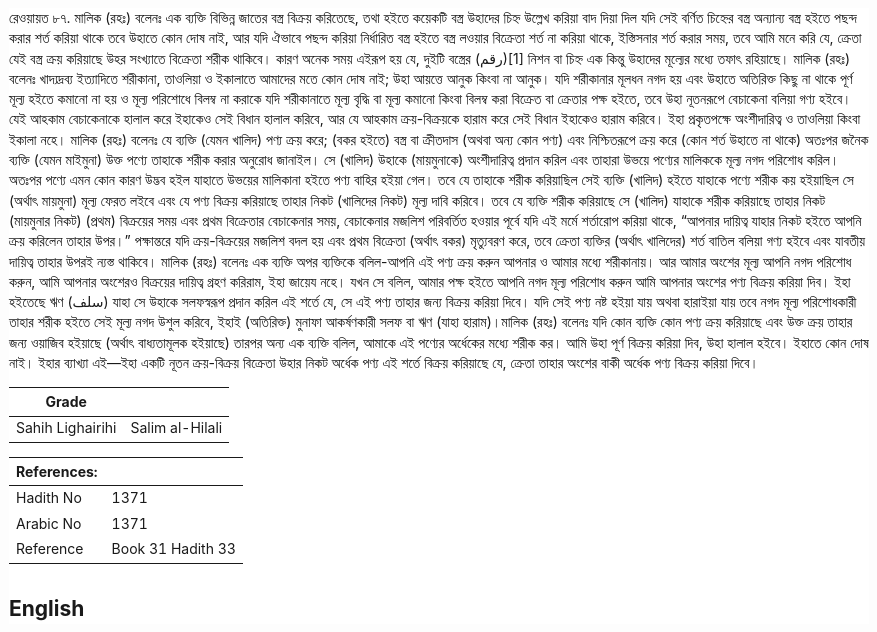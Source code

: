 রেওয়ায়ত ৮৭. মালিক (রহঃ) বলেনঃ এক ব্যক্তি বিভিন্ন জাতের বস্ত্র বিক্রয় করিতেছে, তথা হইতে কয়েকটি বস্ত্র উহাদের চিহ্ন উল্লেখ করিয়া বাদ দিয়া দিল যদি সেই বর্ণিত চিহ্নের বস্ত্র অন্যান্য বস্ত্র হইতে পছন্দ করার শর্ত করিয়া থাকে তবে উহাতে কোন দোষ নাই, আর যদি ঐভাবে পছন্দ করিয়া নির্ধারিত বস্ত্ৰ হইতে বস্ত্র লওয়ার বিক্রেতা শর্ত না করিয়া থাকে, ইস্তিসনার শর্ত করার সময়, তবে আমি মনে করি যে, ক্রেতা যেই বস্ত্র ক্রয় করিয়াছে উহর সংখ্যাতে বিক্রেতা শরীক থাকিবে। কারণ অনেক সময় এইরূপ হয় যে, দুইটি বস্ত্রের (رقم)[1] নিশন বা চিহ্ন এক কিন্তু উহাদের মূল্যের মধ্যে তফাৎ রহিয়াছে। মালিক (রহঃ) বলেনঃ খাদ্যদ্রব্য ইত্যাদিতে শরীকানা, তাওলিয়া ও ইকালাতে আমাদের মতে কোন দোষ নাই; উহা আয়ত্তে আনুক কিংবা না আনুক। যদি শরীকানার মূলধন নগদ হয় এবং উহাতে অতিরিক্ত কিছু না থাকে পূর্ণ মূল্য হইতে কমানো না হয় ও মূল্য পরিশোধে বিলম্ব না করাকে যদি শরীকানাতে মূল্য বৃদ্ধি বা মূল্য কমানো কিংবা বিলম্ব করা বিক্রেত বা ক্রেতার পক্ষ হইতে, তবে উহা নূতনরূপে বেচাকেনা বলিয়া গণ্য হইবে। যেই আহকাম বেচাকেনাকে হালাল করে ইহাকেও সেই বিধান হালাল করিবে, আর যে আহকাম ক্রয়-বিক্রয়কে হারাম করে সেই বিধান ইহাকেও হারাম করিবে। ইহা প্রকৃতপক্ষে অংশীদারিত্ব ও তাওলিয়া কিংবা ইকালা নহে। মালিক (রহঃ) বলেনঃ যে ব্যক্তি (যেমন খালিদ) পণ্য ক্রয় করে; (বকর হইতে) বস্ত্র বা ক্রীতদাস (অথবা অন্য কোন পণ্য) এবং নিশ্চিতরূপে ক্রয় করে (কোন শর্ত উহাতে না থাকে) অতঃপর জনৈক ব্যক্তি (যেমন মাইমুনা) উক্ত পণ্যে তাহাকে শরীক করার অনুরোধ জানাইল। সে (খালিদ) উহাকে (মায়মুনাকে) অংশীদারিত্ব প্রদান করিল এবং তাহারা উভয়ে পণ্যের মালিককে মূল্য নগদ পরিশোধ করিল। অতঃপর পণ্যে এমন কোন কারণ উদ্ভব হইল যাহাতে উভয়ের মালিকানা হইতে পণ্য বাহির হইয়া গেল। তবে যে তাহাকে শরীক করিয়াছিল সেই ব্যক্তি (খালিদ) হইতে যাহাকে পণ্যে শরীক কয় হইয়াছিল সে (অর্থাৎ মায়মুনা) মূল্য ফেরত লইবে এবং যে পণ্য বিক্রয় করিয়াছে তাহার নিকট (খালিদের নিকট) মূল্য দাবি করিবে। তবে যে ব্যক্তি শরীক করিয়াছে সে (খালিদ) যাহাকে শরীক করিয়াছে তাহার নিকট (মায়মুনার নিকট) (প্রথম) বিক্রয়ের সময় এবং প্রথম বিক্রেতার বেচাকেনার সময়, বেচাকেনার মজলিশ পরিবর্তিত হওয়ার পূর্বে যদি এই মর্মে শর্তারোপ করিয়া থাকে, “আপনার দায়িত্ব যাহার নিকট হইতে আপনি ক্রয় করিলেন তাহার উপর।” পক্ষান্তরে যদি ক্রয়-বিক্রয়ের মজলিশ বদল হয় এবং প্রথম বিক্রেতা (অর্থাৎ বকর) মৃত্যুবরণ করে, তবে ক্রেতা ব্যক্তির (অর্থাৎ খালিদের) শর্ত বাতিল বলিয়া গণ্য হইবে এবং যাবতীয় দায়িত্ব তাহার উপরই ন্যস্ত থাকিবে। মালিক (রহঃ) বলেনঃ এক ব্যক্তি অপর ব্যক্তিকে বলিল-আপনি এই পণ্য ক্রয় করুন আপনার ও আমার মধ্যে শরীকানায়। আর আমার অংশের মূল্য আপনি নগদ পরিশোধ করুন, আমি আপনার অংশেরও বিক্রয়ের দায়িত্ব গ্রহণ করিরাম, ইহা জায়েয নহে। যখন সে বলিল, আমার পক্ষ হইতে আপনি নগদ মূল্য পরিশোধ করুন আমি আপনার অংশের পণ্য বিক্রয় করিয়া দিব। ইহা হইতেছে ঋণ (سلف) যাহা সে উহাকে সলফস্বরূপ প্রদান করিল এই শর্তে যে, সে এই পণ্য তাহার জন্য বিক্রয় করিয়া দিবে। যদি সেই পণ্য নষ্ট হইয়া যায় অথবা হারাইয়া যায় তবে নগদ মূল্য পরিশোধকারী তাহার শরীক হইতে সেই মূল্য নগদ উশুল করিবে, ইহাই (অতিরিক্ত) মুনাফা আকর্ষণকারী সলফ বা ঋণ (যাহা হারাম)।মালিক (রহঃ) বলেনঃ যদি কোন ব্যক্তি কোন পণ্য ক্রয় করিয়াছে এবং উক্ত ক্রয় তাহার জন্য ওয়াজিব হইয়াছে (অর্থাৎ বাধ্যতামূলক হইয়াছে) তারপর অন্য এক ব্যক্তি বলিল, আমাকে এই পণ্যের অর্ধেকের মধ্যে শরীক কর। আমি উহা পূর্ণ বিক্রয় করিয়া দিব, উহা হালাল হইবে। ইহাতে কোন দোষ নাই। ইহার ব্যাখ্যা এই—ইহা একটি নূতন ক্রয়-বিক্রয় বিক্রেতা উহার নিকট অর্ধেক পণ্য এই শর্তে বিক্রয় করিয়াছে যে, ক্রেতা তাহার অংশের বাকী অর্ধেক পণ্য বিক্রয় করিয়া দিবে।
</div>
<div style={{backgroundColor:'#f8f9fa',padding:20, marginBottom: 10}}><table> <thead> <tr> <th>Grade</th> <th></th> </tr> </thead> <tbody> <tr><td>Sahih Lighairihi</td><td>Salim al-Hilali</td></tr></tbody></table><table> <thead> <tr> <th>References:</th> <th></th> </tr> </thead> <tbody><tr><td>Hadith No</td><td>1371</td></tr><tr><td>Arabic No</td><td>1371</td></tr><tr><td>Reference</td><td>Book 31 Hadith 33</td></tr></tbody></table></div>

## English


<div dir="ltr" lang="en" style={{fontSize:'larger',backgroundColor:'#f8f9fa',padding:20}}>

What is needed —
When you repeat the data, keep every line exact and drop the images.

Task solution —
Source code

: রেওয়ায়ত ৮৭. মালিক (রহঃ) বলেনঃ এক ব্যক্তি বিভিন্ন জাতের বস্ত্র বিক্রয় করিতেছে, তথা হইতে কয়েকটি বস্ত্র উহাদের চিহ্ন উল্লেখ করিয়া বাদ দিয়া দিল যদি সেই বর্ণিত চিহ্নের বস্ত্র অন্যান্য বস্ত্র হইতে পছন্দ করার শর্ত করিয়া থাকে তবে উহাতে কোন দোষ নাই, আর যদি ঐভাবে পছন্দ করিয়া নির্ধারিত বস্ত্ৰ হইতে বস্ত্র লওয়ার বিক্রেতা শর্ত না করিয়া থাকে, ইস্তিসনার শর্ত করার সময়, তবে আমি মনে করি যে, ক্রেতা যেই বস্ত্র ক্রয় করিয়াছে উহর সংখ্যাতে বিক্রেতা শরীক থাকিবে। কারণ অনেক সময় এইরূপ হয় যে, দুইটি বস্ত্রের (رقم)[1] নিশন বা চিহ্ন এক কিন্তু উহাদের মূল্যের মধ্যে তফাৎ রহিয়াছে। মালিক (রহঃ) বলেনঃ খাদ্যদ্রব্য ইত্যাদিতে শরীকানা, তাওলিয়া ও ইকালাতে আমাদের মতে কোন দোষ নাই; উহা আয়ত্তে আনুক কিংবা না আনুক। যদি শরীকানার মূলধন নগদ হয় এবং উহাতে অতিরিক্ত কিছু না থাকে পূর্ণ মূল্য হইতে কমানো না হয় ও মূল্য পরিশোধে বিলম্ব না করাকে যদি শরীকানাতে মূল্য বৃদ্ধি বা মূল্য কমানো কিংবা বিলম্ব করা বিক্রেত বা ক্রেতার পক্ষ হইতে, তবে উহা নূতনরূপে বেচাকেনা বলিয়া গণ্য হইবে। যেই আহকাম বেচাকেনাকে হালাল করে ইহাকেও সেই বিধান হালাল করিবে, আর যে আহকাম ক্রয়-বিক্রয়কে হারাম করে সেই বিধান ইহাকেও হারাম করিবে। ইহা প্রকৃতপক্ষে অংশীদারিত্ব ও তাওলিয়া কিংবা ইকালা নহে। মালিক (রহঃ) বলেনঃ যে ব্যক্তি (যেমন খালিদ) পণ্য ক্রয় করে; (বকর হইতে) বস্ত্র বা ক্রীতদাস (অথবা অন্য কোন পণ্য) এবং নিশ্চিতরূপে ক্রয় করে (কোন শর্ত উহাতে না থাকে) অতঃপর জনৈক ব্যক্তি (যেমন মাইমুনা) উক্ত পণ্যে তাহাকে শরীক করার অনুরোধ জানাইল। সে (খালিদ) উহাকে (মায়মুনাকে) অংশীদারিত্ব প্রদান করিল এবং তাহারা উভয়ে পণ্যের মালিককে মূল্য নগদ পরিশোধ করিল। অতঃপর পণ্যে এমন কোন কারণ উদ্ভব হইল যাহাতে উভয়ের মালিকানা হইতে পণ্য বাহির হইয়া গেল। তবে যে তাহাকে শরীক করিয়াছিল সেই ব্যক্তি (খালিদ) হইতে যাহাকে পণ্যে শরীক কয় হইয়াছিল সে (অর্থাৎ মায়মুনা) মূল্য ফেরত লইবে এবং যে পণ্য বিক্রয় করিয়াছে তাহার নিকট (খালিদের নিকট) মূল্য দাবি করিবে। তবে যে ব্যক্তি শরীক করিয়াছে সে (খালিদ) যাহাকে শরীক করিয়াছে তাহার নিকট (মায়মুনার নিকট) (প্রথম) বিক্রয়ের সময় এবং প্রথম বিক্রেতার বেচাকেনার সময়, বেচাকেনার মজলিশ পরিবর্তিত হওয়ার পূর্বে যদি এই মর্মে শর্তারোপ করিয়া থাকে, “আপনার দায়িত্ব যাহার নিকট হইতে আপনি ক্রয় করিলেন তাহার উপর।” পক্ষান্তরে যদি ক্রয়-বিক্রয়ের মজলিশ বদল হয় এবং প্রথম বিক্রেতা (অর্থাৎ বকর) মৃত্যুবরণ করে, তবে ক্রেতা ব্যক্তির (অর্থাৎ খালিদের) শর্ত বাতিল বলিয়া গণ্য হইবে এবং যাবতীয় দায়িত্ব তাহার উপরই ন্যস্ত থাকিবে। মালিক (রহঃ) বলেনঃ এক ব্যক্তি অপর ব্যক্তিকে বলিল-আপনি এই পণ্য ক্রয় করুন আপনার ও আমার মধ্যে শরীকানায়। আর আমার অংশের মূল্য আপনি নগদ পরিশোধ করুন, আমি আপনার অংশেরও বিক্রয়ের দায়িত্ব গ্রহণ করিরাম, ইহা জায়েয নহে। যখন সে বলিল, আমার পক্ষ হইতে আপনি নগদ মূল্য পরিশোধ করুন আমি আপনার অংশের পণ্য বিক্রয় করিয়া দিব। ইহা হইতেছে ঋণ (سلف) যাহা সে উহাকে সলফস্বরূপ প্রদান করিল এই শর্তে যে, সে এই পণ্য তাহার জন্য বিক্রয় করিয়া দিবে। যদি সেই পণ্য নষ্ট হইয়া যায় অথবা হারাইয়া যায় তবে নগদ মূল্য পরিশোধকারী তাহার শরীক হইতে সেই মূল্য নগদ উশুল করিবে, ইহাই (অতিরিক্ত) মুনাফা আকর্ষণকারী সলফ বা ঋণ (যাহা হারাম)।মালিক (রহঃ) বলেনঃ যদি কোন ব্যক্তি কোন পণ্য ক্রয় করিয়াছে এবং উক্ত ক্রয় তাহার জন্য ওয়াজিব হইয়াছে (অর্থাৎ বাধ্যতামূলক হইয়াছে) তারপর অন্য এক ব্যক্তি বলিল, আমাকে এই পণ্যের অর্ধেকের মধ্যে শরীক কর। আমি উহা পূর্ণ বিক্রয় করিয়া দিব, উহা হালাল হইবে। ইহাতে কোন দোষ নাই। ইহার ব্যাখ্যা এই—ইহা একটি নূতন ক্রয়-বিক্রয় বিক্রেতা উহার নিকট অর্ধেক পণ্য এই শর্তে বিক্রয় করিয়াছে যে, ক্রেতা তাহার অংশের বাকী অর্ধেক পণ্য বিক্রয় করিয়া দিবে।
</div>
<div style={{backgroundColor:'#f8f9fa',padding:20, marginBottom: 10}}><table> <thead> <tr> <th>Grade</th> <th></th> </tr> </thead> <tbody> <tr><td>Sahih Lighairihi</td><td>Salim al-Hilali</td></tr></tbody></table><table> <thead> <tr> <th>References:</th> <th></th> </tr> </thead> <tbody><tr><td>Hadith No</td><td>1371</td></tr><tr><td>Arabic No</td><td>1371</td></tr><tr><td>Reference</td><td>Book 31 Hadith 33</td></tr></tbody></table></div>

## English


<div dir="ltr" lang="en" style={{fontSize:'larger',backgroundColor:'#f8f9fa',padding:20}}>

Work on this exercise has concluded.